Stored data entries =
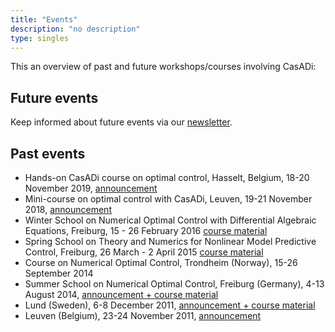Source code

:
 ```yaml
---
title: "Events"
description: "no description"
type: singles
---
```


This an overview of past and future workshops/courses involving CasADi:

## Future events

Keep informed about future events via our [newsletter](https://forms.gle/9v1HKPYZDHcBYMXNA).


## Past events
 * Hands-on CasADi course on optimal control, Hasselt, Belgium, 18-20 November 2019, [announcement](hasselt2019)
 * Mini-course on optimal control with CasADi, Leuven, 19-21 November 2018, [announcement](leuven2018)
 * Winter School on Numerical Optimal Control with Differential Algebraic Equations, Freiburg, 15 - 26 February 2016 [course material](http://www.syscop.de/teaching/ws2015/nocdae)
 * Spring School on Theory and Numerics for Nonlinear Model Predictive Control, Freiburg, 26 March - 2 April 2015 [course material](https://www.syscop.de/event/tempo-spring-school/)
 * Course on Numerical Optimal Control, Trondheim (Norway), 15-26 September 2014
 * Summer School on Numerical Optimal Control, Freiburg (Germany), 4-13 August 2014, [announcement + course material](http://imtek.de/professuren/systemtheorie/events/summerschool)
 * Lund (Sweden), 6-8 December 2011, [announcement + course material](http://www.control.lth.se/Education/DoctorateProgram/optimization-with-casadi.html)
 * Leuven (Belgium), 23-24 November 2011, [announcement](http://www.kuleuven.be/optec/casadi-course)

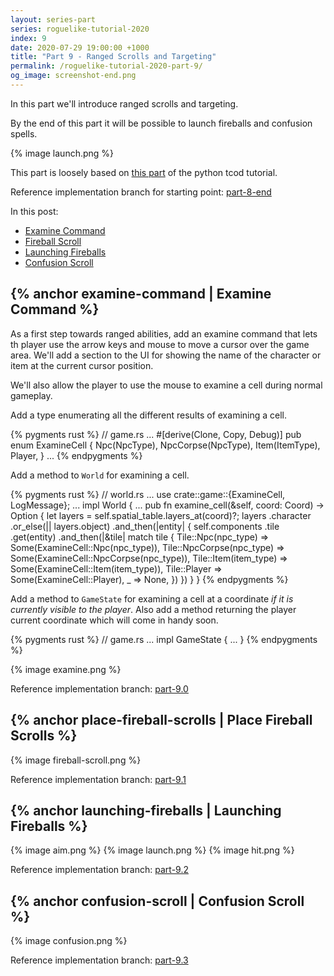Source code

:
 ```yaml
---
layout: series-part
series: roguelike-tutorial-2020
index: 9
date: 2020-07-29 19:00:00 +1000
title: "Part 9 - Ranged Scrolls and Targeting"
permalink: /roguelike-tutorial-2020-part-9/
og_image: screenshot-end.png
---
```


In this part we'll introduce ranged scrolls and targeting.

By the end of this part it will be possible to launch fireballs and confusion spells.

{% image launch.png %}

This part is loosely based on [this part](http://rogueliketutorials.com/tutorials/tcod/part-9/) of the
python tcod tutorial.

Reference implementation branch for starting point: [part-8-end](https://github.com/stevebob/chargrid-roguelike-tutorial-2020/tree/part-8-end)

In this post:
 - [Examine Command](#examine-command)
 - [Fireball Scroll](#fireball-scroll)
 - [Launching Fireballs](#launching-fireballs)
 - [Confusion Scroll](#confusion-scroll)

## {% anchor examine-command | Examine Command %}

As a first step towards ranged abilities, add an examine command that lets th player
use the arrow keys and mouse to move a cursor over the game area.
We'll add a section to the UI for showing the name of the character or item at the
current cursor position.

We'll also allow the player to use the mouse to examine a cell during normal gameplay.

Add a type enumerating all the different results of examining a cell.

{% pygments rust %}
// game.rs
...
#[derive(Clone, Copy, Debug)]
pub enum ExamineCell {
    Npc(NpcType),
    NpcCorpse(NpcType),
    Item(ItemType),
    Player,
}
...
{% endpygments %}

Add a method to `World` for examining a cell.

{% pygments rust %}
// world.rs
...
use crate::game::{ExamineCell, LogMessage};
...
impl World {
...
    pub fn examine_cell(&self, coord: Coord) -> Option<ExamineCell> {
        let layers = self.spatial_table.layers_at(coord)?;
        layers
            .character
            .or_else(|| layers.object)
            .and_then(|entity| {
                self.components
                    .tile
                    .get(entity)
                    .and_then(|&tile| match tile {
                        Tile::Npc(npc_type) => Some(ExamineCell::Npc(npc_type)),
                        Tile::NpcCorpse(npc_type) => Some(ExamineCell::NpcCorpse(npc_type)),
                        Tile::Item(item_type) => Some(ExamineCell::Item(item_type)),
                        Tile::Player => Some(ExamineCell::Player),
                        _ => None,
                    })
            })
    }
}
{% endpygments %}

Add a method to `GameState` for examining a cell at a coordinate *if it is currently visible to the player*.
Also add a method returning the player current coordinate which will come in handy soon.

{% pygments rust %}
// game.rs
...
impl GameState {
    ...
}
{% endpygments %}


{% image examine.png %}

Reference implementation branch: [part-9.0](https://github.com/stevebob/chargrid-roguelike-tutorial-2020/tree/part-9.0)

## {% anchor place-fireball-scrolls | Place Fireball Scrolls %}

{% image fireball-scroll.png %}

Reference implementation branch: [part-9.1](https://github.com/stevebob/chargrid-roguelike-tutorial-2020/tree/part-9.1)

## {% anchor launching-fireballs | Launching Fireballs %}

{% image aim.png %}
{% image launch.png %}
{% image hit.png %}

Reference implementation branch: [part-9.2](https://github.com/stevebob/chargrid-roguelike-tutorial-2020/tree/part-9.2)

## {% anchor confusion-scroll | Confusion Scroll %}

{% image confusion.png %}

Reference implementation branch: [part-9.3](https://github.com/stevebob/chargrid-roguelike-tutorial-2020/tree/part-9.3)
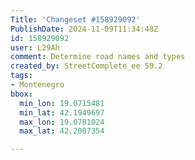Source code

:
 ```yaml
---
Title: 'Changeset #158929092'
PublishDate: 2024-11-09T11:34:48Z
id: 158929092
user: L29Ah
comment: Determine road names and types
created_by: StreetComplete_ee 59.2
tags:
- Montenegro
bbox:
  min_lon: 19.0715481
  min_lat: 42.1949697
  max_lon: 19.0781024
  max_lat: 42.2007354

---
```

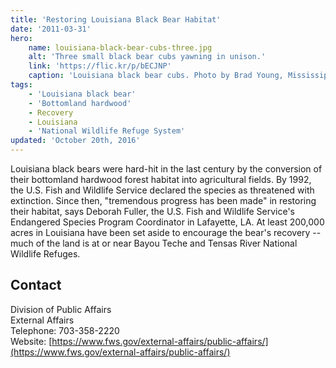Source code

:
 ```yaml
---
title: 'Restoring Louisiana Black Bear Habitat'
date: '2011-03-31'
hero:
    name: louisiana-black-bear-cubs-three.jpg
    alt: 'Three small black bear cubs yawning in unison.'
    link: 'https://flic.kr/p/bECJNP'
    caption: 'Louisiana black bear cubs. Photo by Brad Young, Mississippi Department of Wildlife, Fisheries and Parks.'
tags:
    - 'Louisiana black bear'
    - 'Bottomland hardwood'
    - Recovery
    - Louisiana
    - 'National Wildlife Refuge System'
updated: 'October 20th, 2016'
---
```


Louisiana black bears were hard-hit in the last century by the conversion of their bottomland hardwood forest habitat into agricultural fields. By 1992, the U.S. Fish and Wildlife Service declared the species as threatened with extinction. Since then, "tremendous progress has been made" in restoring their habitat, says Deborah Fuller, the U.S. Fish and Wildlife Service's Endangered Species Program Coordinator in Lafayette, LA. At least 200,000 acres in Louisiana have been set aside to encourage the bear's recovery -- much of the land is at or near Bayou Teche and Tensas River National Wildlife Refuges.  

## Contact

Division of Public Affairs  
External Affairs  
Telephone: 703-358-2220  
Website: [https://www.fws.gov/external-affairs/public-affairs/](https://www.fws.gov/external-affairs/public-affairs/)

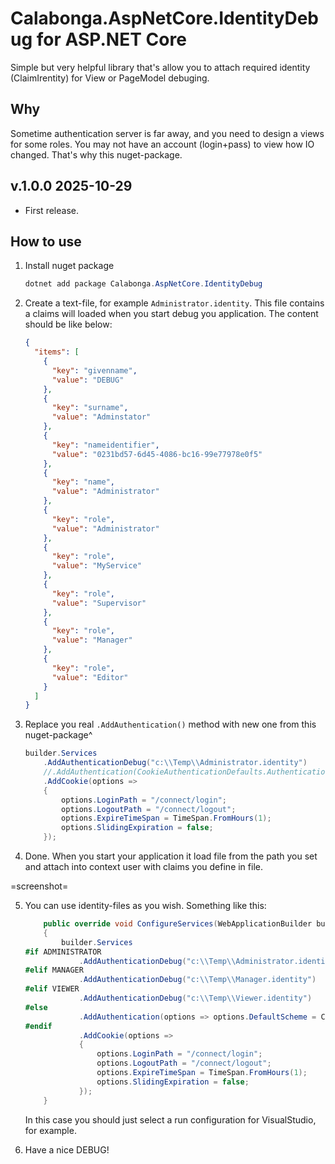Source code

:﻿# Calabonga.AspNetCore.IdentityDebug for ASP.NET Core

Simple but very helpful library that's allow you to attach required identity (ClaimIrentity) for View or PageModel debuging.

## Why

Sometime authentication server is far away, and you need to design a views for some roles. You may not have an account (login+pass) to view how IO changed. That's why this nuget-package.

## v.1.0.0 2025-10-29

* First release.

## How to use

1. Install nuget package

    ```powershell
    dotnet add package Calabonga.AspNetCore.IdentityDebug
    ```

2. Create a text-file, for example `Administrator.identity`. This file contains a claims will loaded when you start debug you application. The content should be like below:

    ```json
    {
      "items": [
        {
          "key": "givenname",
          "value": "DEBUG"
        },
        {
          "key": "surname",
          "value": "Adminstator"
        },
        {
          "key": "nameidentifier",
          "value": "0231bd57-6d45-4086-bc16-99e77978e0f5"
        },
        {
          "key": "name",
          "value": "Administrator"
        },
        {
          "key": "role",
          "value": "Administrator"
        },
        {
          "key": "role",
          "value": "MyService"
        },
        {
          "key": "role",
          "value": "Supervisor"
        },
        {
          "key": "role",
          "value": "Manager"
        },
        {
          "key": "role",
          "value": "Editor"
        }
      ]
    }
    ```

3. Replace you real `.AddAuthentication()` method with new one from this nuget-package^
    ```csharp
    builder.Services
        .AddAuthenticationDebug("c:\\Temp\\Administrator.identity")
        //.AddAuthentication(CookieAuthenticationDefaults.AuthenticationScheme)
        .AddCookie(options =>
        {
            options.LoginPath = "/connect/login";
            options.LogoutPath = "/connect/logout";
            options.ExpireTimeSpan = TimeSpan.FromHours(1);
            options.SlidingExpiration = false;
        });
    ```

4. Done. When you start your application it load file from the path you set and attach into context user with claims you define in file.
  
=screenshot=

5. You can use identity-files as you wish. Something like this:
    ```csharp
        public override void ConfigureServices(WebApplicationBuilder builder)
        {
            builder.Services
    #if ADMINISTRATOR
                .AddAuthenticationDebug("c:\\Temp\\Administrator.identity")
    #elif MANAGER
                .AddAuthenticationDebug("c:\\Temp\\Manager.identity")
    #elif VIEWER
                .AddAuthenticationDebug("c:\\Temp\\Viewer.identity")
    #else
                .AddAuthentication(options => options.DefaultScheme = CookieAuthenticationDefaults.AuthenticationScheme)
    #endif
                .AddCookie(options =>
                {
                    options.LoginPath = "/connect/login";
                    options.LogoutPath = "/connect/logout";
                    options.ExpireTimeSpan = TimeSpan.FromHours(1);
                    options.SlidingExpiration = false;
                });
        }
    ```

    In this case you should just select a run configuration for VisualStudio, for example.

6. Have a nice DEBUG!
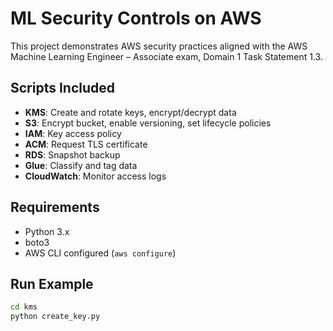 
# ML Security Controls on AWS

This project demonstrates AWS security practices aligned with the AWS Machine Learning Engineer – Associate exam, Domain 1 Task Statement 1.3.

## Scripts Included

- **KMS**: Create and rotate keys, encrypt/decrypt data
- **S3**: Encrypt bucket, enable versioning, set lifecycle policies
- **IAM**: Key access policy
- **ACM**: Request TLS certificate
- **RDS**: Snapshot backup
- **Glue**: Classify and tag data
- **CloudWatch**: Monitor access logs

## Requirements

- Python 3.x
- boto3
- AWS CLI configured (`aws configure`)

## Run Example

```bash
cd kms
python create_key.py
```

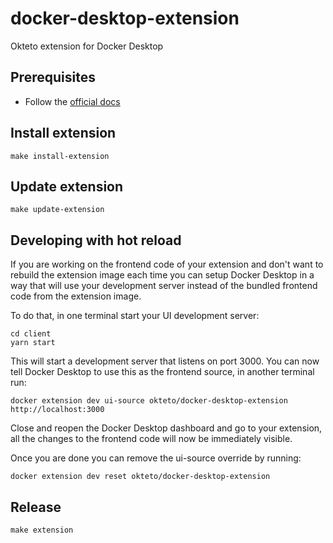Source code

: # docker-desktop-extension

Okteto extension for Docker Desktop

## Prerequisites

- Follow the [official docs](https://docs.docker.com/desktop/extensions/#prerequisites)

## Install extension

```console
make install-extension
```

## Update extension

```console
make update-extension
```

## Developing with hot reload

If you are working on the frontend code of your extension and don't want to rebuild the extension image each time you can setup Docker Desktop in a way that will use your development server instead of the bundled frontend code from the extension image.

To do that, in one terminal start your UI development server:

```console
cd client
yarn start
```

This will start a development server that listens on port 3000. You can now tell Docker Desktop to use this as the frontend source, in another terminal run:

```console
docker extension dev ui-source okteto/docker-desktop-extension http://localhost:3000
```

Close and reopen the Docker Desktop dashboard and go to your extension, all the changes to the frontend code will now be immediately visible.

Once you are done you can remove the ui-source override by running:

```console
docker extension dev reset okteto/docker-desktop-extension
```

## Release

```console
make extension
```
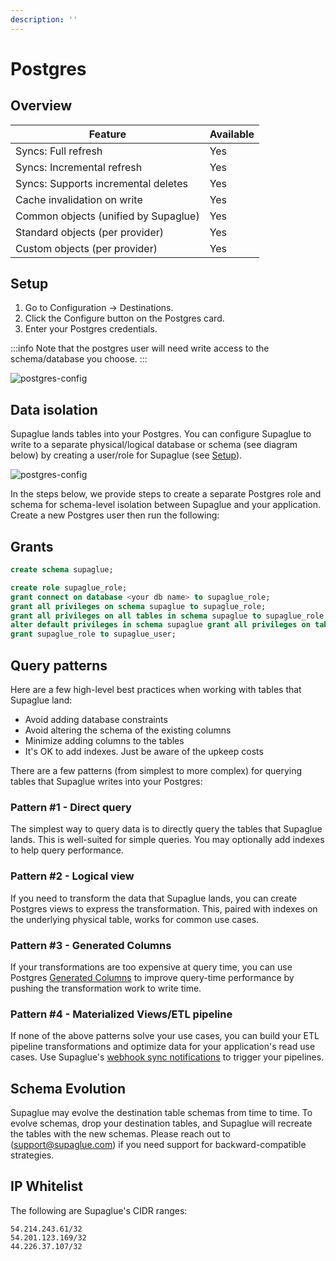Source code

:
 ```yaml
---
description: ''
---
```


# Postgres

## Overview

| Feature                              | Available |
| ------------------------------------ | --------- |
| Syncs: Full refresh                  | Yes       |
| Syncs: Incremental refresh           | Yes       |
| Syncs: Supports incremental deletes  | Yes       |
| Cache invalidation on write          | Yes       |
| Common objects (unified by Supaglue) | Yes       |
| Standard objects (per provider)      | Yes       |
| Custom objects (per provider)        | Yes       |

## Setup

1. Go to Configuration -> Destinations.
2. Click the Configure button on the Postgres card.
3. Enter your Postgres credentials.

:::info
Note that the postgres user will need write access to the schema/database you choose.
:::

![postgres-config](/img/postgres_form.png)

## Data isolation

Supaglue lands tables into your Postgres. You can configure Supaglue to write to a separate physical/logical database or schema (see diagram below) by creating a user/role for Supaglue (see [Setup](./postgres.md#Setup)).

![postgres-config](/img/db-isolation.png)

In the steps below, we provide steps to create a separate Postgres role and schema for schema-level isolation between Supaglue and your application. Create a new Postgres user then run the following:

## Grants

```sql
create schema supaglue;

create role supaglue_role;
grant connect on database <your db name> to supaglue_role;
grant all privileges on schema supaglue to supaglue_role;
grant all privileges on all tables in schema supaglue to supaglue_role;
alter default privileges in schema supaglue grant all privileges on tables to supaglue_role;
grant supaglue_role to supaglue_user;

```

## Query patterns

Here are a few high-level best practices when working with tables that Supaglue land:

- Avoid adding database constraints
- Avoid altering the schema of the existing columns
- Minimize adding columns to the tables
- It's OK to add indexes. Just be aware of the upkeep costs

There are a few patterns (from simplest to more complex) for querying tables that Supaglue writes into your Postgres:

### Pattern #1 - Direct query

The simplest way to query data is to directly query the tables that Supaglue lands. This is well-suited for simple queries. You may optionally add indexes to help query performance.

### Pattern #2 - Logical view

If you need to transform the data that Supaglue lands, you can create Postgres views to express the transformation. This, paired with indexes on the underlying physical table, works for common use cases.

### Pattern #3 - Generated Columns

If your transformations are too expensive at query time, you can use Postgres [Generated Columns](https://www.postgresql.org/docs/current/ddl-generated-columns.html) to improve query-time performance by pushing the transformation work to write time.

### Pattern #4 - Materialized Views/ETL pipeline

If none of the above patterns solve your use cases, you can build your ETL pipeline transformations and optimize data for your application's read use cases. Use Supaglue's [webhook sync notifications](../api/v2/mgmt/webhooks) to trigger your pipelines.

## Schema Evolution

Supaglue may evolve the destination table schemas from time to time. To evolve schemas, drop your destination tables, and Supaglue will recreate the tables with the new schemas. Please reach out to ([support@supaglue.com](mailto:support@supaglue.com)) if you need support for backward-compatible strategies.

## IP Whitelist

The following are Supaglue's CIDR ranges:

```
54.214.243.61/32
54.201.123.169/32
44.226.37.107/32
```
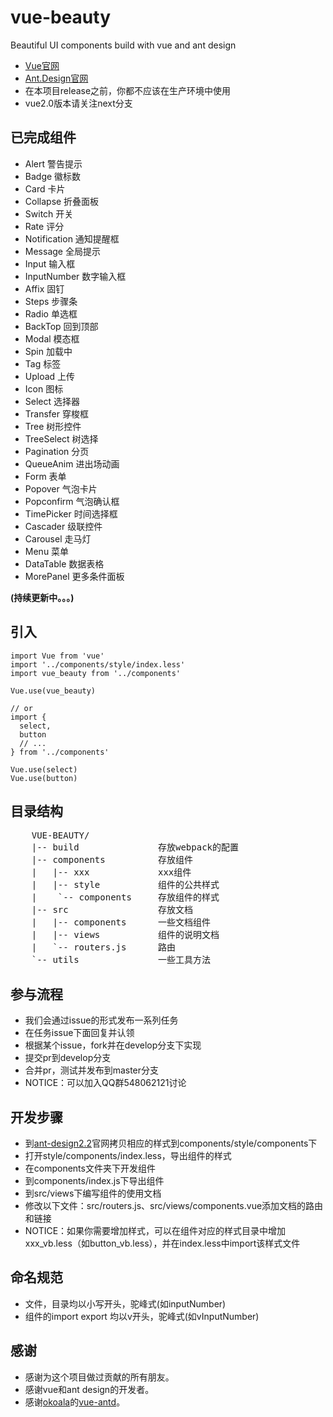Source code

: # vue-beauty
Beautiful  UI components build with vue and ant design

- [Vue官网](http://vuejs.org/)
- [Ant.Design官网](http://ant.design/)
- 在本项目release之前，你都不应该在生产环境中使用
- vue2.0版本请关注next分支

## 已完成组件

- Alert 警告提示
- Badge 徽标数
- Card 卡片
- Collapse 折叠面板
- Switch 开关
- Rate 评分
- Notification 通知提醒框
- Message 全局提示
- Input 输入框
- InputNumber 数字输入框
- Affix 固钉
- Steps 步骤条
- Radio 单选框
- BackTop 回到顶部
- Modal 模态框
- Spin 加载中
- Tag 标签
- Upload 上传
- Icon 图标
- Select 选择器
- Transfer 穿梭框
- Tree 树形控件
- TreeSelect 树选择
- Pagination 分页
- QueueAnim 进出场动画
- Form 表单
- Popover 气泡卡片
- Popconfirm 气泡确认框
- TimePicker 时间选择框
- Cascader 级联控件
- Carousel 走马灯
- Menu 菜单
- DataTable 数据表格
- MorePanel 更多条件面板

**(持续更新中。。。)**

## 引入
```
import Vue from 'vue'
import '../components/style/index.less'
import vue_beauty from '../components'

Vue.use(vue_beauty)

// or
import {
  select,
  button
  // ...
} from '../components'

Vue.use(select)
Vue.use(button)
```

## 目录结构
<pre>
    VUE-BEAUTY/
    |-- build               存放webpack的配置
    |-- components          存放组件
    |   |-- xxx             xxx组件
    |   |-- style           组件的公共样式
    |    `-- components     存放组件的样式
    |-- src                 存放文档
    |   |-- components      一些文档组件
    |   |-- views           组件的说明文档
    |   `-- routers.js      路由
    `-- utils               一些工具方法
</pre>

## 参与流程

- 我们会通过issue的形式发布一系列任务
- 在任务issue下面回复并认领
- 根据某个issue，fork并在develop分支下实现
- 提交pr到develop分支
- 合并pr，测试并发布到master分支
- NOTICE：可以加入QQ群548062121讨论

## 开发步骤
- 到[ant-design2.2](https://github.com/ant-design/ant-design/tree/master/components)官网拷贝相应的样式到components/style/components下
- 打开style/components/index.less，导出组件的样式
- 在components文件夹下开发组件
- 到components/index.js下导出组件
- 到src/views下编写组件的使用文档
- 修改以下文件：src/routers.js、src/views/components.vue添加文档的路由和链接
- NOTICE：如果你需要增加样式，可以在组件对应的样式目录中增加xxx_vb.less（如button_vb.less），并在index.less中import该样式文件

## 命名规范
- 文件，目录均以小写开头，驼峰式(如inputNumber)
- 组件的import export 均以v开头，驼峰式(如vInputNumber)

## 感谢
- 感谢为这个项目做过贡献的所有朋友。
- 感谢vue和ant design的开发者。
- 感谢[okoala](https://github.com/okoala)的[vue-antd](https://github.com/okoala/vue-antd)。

PROBLEM REQUIREMENTS =
Above are the records. Identify each line that contains the word "AddAuthenticationDebug".

TASK OUTPUT =
        .AddAuthenticationDebug("c:\\Temp\\Administrator.identity")
                .AddAuthenticationDebug("c:\\Temp\\Administrator.identity")
                .AddAuthenticationDebug("c:\\Temp\\Manager.identity")
                .AddAuthenticationDebug("c:\\Temp\\Viewer.identity")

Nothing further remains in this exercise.